Veterinarians who oppose Prop. 2 have formed the California Veterinary Assn. This group comprises veterinarians involved in the poultry industry and some research and teaching academicians in poultry science.

The CVA contends that the Pew Commission is biased. CVA members are concerned that the proposed expanded housing for egg-laying hens will open the door to more diseases (especially coccidia) and trauma, and increased exposure to viruses and epidemics such as avian flu. Members predict that the overall costs and losses incurred for new housing would force many egg producers out of the market, resulting in 5,000 to 7,000 lost jobs.

The CVA predicts that if the measure is approved, the cost of eggs will rise significantly and Californians will have to depend on eggs from Mexico, where disease control is less stringent.

The urban shopper knows very little about the processes by which their eggs, milk products and meat are produced.

Some might occasionally think of the chicken yard and the chicken coup and conjure up images from old movies and old TV shows like “Lassie.”

But for most people, eggs, meat and cheese appear on the shelf at the market for a certain price and that’s all there is to it.

Society is becoming more inclined toward kindness to animals. A growing number of people have decided not to eat red meat for health purposes, preferring chicken and fish. Many have  become vegetarians.

By virtue of the core curriculum in our veterinary schools, we are all “aggies” and we know the process of food animal production. Still, this common aggie thread is not enough to keep our thinking in unison as a profession on issues like Prop. 2.

Veterinarians in California now have two new associations in direct conflict with one another.

Which do we support? How do we come to an agreement when both sides quote their science and their viewpoints as being right? Will there be winners and losers with every bit of legislation that comes along? Will colleagues who work with farm species be at odds with small-animal colleagues?

Will equine veterinarians split among themselves and their small-animal colleagues when they take sides for or against propositions that will raise the age for horses in futurities and racing? Will society make mistakes by voting for a well-intended humanitarian change that causes a backlash?

More cruelty has befallen unwanted horses after the discontinuation of horse slaughter in the United States. This came about before better horse transport laws were considered.

Thousands of horses were mercilessly packed in double-deck trucks and driven without water, food or respite to Mexico and Canada for slaughter. Thousands more are being abandoned by people who can’t afford them and, unfortunately, many will starve.

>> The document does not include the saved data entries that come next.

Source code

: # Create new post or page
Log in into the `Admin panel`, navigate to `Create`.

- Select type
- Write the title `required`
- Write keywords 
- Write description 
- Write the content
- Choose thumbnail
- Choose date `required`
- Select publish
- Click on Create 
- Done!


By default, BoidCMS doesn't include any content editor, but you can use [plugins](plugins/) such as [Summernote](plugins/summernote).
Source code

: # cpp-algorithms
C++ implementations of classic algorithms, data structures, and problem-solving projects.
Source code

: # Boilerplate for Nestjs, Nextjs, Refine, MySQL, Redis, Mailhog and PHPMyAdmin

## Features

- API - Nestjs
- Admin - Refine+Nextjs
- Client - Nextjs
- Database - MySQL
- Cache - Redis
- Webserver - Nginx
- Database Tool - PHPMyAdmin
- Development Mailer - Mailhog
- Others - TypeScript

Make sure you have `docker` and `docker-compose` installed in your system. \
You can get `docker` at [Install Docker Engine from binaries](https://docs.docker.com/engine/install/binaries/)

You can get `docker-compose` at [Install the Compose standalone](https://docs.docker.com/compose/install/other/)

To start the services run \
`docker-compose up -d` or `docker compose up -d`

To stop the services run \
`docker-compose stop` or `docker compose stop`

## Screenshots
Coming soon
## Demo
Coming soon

Early on, the American Veterinary Medical Assn. and the American Assn. of Equine Practitioners were labeled too conservative and greedy when they took a stand against the ban on horse slaughter. But they understood that humane equine transport laws were not yet in place and they foresaw the horse abandonment crisis.

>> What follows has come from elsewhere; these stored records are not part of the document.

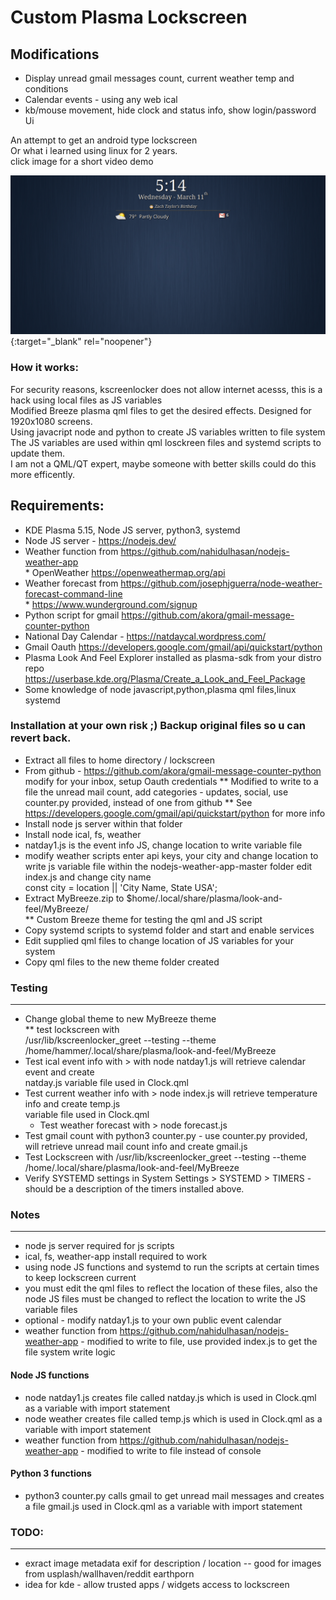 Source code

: # Custom Plasma Lockscreen

## Modifications
* Display unread gmail messages count, current weather temp and conditions
* Calendar events - using any web ical
* kb/mouse movement, hide clock and status info, show login/password Ui

An attempt to get an android type lockscreen <br/>
Or what i learned using linux for 2 years. <br/>
click image for a short video demo

[![Plasma Lockscreen](lockscreen.png)](https://streamable.com/d5yiyq "Plasma Lockscreen"){:target="_blank" rel="noopener"}

### How it works:
For security reasons, kscreenlocker does not allow internet acesss, 
this is a hack using local files as JS variables <br/>
Modified Breeze plasma qml files to get the desired effects. Designed for 1920x1080 screens. <br/>
Using javacript node and python to create JS variables written to file system <br/>
The JS variables are used within qml losckreen files and systemd scripts to update them. <br/>
I am not a QML/QT expert, maybe someone with better skills could do this more efficently.

## Requirements:
* KDE Plasma 5.15, Node JS server, python3, systemd
* Node JS server - https://nodejs.dev/
* Weather function from https://github.com/nahidulhasan/nodejs-weather-app <br/>
      * OpenWeather https://openweathermap.org/api
* Weather forecast from https://github.com/josephjguerra/node-weather-forecast-command-line <br/>
      * https://www.wunderground.com/signup
* Python script for gmail https://github.com/akora/gmail-message-counter-python
* National Day Calendar - https://natdaycal.wordpress.com/
* Gmail Oauth https://developers.google.com/gmail/api/quickstart/python
* Plasma Look And Feel Explorer installed as plasma-sdk from your distro repo
      https://userbase.kde.org/Plasma/Create_a_Look_and_Feel_Package
* Some knowledge of node javascript,python,plasma qml files,linux systemd

### Installation at your own risk ;)  Backup original files so u can revert back.

* Extract all files to home directory / lockscreen
* From github - https://github.com/akora/gmail-message-counter-python modify for your inbox, setup Oauth credentials
   ** Modified to write to a file the unread mail count, add categories - updates, social, 
      use counter.py provided, instead of one from github
   ** See https://developers.google.com/gmail/api/quickstart/python for more info
* Install node js server within that folder
* Install node ical, fs, weather
* natday1.js is the event info JS, change location to write variable file
* modify weather scripts enter api keys, your city and change location to write js variable file
   within the nodejs-weather-app-master folder edit index.js and change city name   
    const city = location || 'City Name, State USA';
* Extract MyBreeze.zip to $home/.local/share/plasma/look-and-feel/MyBreeze/ <br/>
   ** Custom Breeze theme for testing the qml and JS script
* Copy systemd scripts to systemd folder and start and enable services
* Edit supplied qml files to change location of JS variables for your system
* Copy qml files to the new theme folder created

### Testing 
___________
* Change global theme to new MyBreeze theme <br/>
  ** test lockscreen with <br/>
      /usr/lib/kscreenlocker_greet --testing --theme /home/hammer/.local/share/plasma/look-and-feel/MyBreeze  <br/>
* Test ical event info with > with node natday1.js  will retrieve calendar event and create <br/>
   natday.js variable file used in Clock.qml
* Test current weather info with > node index.js will retrieve temperature info and create temp.js <br/>
  variable file used in Clock.qml
  * Test weather forecast with >  node forecast.js <br/>
* Test gmail count with python3 counter.py - use counter.py provided, <br/>
    will retrieve unread mail count info and create gmail.js 
* Test Lockscreen with /usr/lib/kscreenlocker_greet --testing --theme /home/.local/share/plasma/look-and-feel/MyBreeze
* Verify SYSTEMD settings in System Settings  > SYSTEMD > TIMERS  - should be a description of the timers installed above.

### Notes
____________
* node js server required for js scripts
* ical, fs, weather-app install required to work
* using node JS functions and systemd to run the scripts at certain times to keep lockscreen current
* you must edit the qml files to reflect the location of these files, also the node JS files must be changed 
    to reflect the location to write the JS variable files
* optional - modify natday1.js to your own public event calendar
* weather function from https://github.com/nahidulhasan/nodejs-weather-app - 
       modified to write to file, use provided index.js to get the file system write logic

#### Node JS functions
* node natday1.js creates file called natday.js which is used in Clock.qml as a variable with import statement
* node weather creates file called temp.js which is used in Clock.qml as a variable with import statement
* weather function from https://github.com/nahidulhasan/nodejs-weather-app - modified to write to file instead of console

#### Python 3 functions
* python3 counter.py calls gmail to get unread mail messages and creates a file gmail.js  used in Clock.qml as a variable with import statement

### TODO:
_________
* exract image metadata exif for description / location -- good for images from usplash/wallhaven/reddit earthporn
* idea for kde - allow trusted apps / widgets access to lockscreen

You will vote for Prop. 2 if you believe in humane treatment of animals, including not force-feeding geese to create pate de foie gras or not starving egg-laying hens for two weeks to increase egg production, and if you find that the methods used in modern food production have lost the stewardship role between man and animals.

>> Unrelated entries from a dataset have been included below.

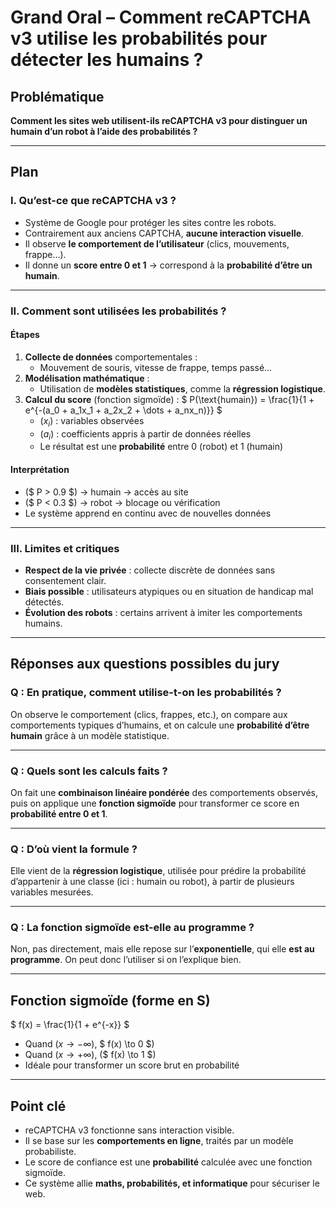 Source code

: # Grand Oral – Comment reCAPTCHA v3 utilise les probabilités pour détecter les humains ?

## Problématique

**Comment les sites web utilisent-ils reCAPTCHA v3 pour distinguer un humain d’un robot à l’aide des probabilités ?**

---

## Plan

### I. Qu’est-ce que reCAPTCHA v3 ?

- Système de Google pour protéger les sites contre les robots.
- Contrairement aux anciens CAPTCHA, **aucune interaction visuelle**.
- Il observe **le comportement de l’utilisateur** (clics, mouvements, frappe…).
- Il donne un **score entre 0 et 1** → correspond à la **probabilité d’être un humain**.

---

### II. Comment sont utilisées les probabilités ?

#### Étapes

1. **Collecte de données** comportementales :
   - Mouvement de souris, vitesse de frappe, temps passé…
2. **Modélisation mathématique** :
   - Utilisation de **modèles statistiques**, comme la **régression logistique**.
3. **Calcul du score** (fonction sigmoïde) :
   $
   P(\text{humain}) = \frac{1}{1 + e^{-(a_0 + a_1x_1 + a_2x_2 + \dots + a_nx_n)}}
   $
   - $(x_i)$ : variables observées
   - $(a_i)$ : coefficients appris à partir de données réelles
   - Le résultat est une **probabilité** entre 0 (robot) et 1 (humain)

#### Interprétation

- ($ P > 0.9 $) → humain → accès au site
- ($ P < 0.3 $) → robot → blocage ou vérification
- Le système apprend en continu avec de nouvelles données

---

### III. Limites et critiques

- **Respect de la vie privée** : collecte discrète de données sans consentement clair.
- **Biais possible** : utilisateurs atypiques ou en situation de handicap mal détectés.
- **Évolution des robots** : certains arrivent à imiter les comportements humains.

---

## Réponses aux questions possibles du jury

### Q : En pratique, comment utilise-t-on les probabilités ?

On observe le comportement (clics, frappes, etc.), on compare aux comportements typiques d’humains, et on calcule une **probabilité d’être humain** grâce à un modèle statistique.

---

### Q : Quels sont les calculs faits ?

On fait une **combinaison linéaire pondérée** des comportements observés, puis on applique une **fonction sigmoïde** pour transformer ce score en **probabilité entre 0 et 1**.

---

### Q : D’où vient la formule ?

Elle vient de la **régression logistique**, utilisée pour prédire la probabilité d’appartenir à une classe (ici : humain ou robot), à partir de plusieurs variables mesurées.

---

### Q : La fonction sigmoïde est-elle au programme ?

Non, pas directement, mais elle repose sur l’**exponentielle**, qui elle **est au programme**. On peut donc l’utiliser si on l’explique bien.

---

## Fonction sigmoïde (forme en S)

$
f(x) = \frac{1}{1 + e^{-x}}
$

- Quand $( x \to -\infty )$, $ f(x) \to 0 $)
- Quand $( x \to +\infty )$, ($ f(x) \to 1 $)
- Idéale pour transformer un score brut en probabilité

---

## Point clé

- reCAPTCHA v3 fonctionne sans interaction visible.
- Il se base sur les **comportements en ligne**, traités par un modèle probabiliste.
- Le score de confiance est une **probabilité** calculée avec une fonction sigmoïde.
- Ce système allie **maths, probabilités, et informatique** pour sécuriser le web.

You will vote against Prop. 2 if you are vested in the technology of intense factory farming that has created today’s amazing food production.

If you are unaware of the issues, raising a family and earning your money the hard way, your main concern might be the bottom line. You might agree with the CVA opponents of Prop. 2 who say food safety and availability is at risk, and you might vote against Prop 2 to keep down the cost of eggs.

But the price of eggs has nothing to do with the ethics of humane treatment of egg-laying hens. Either we are a humane society or we are not.

That is the issue at the heart of Prop. 2.

The science for avian safety and disease control will catch up with the new housing systems mandated by the proposition if it passes.

In November, California voters will say “yes” or “no” on Prop. 2 and make a statement to the world. When issues like this come to your state, how will you vote?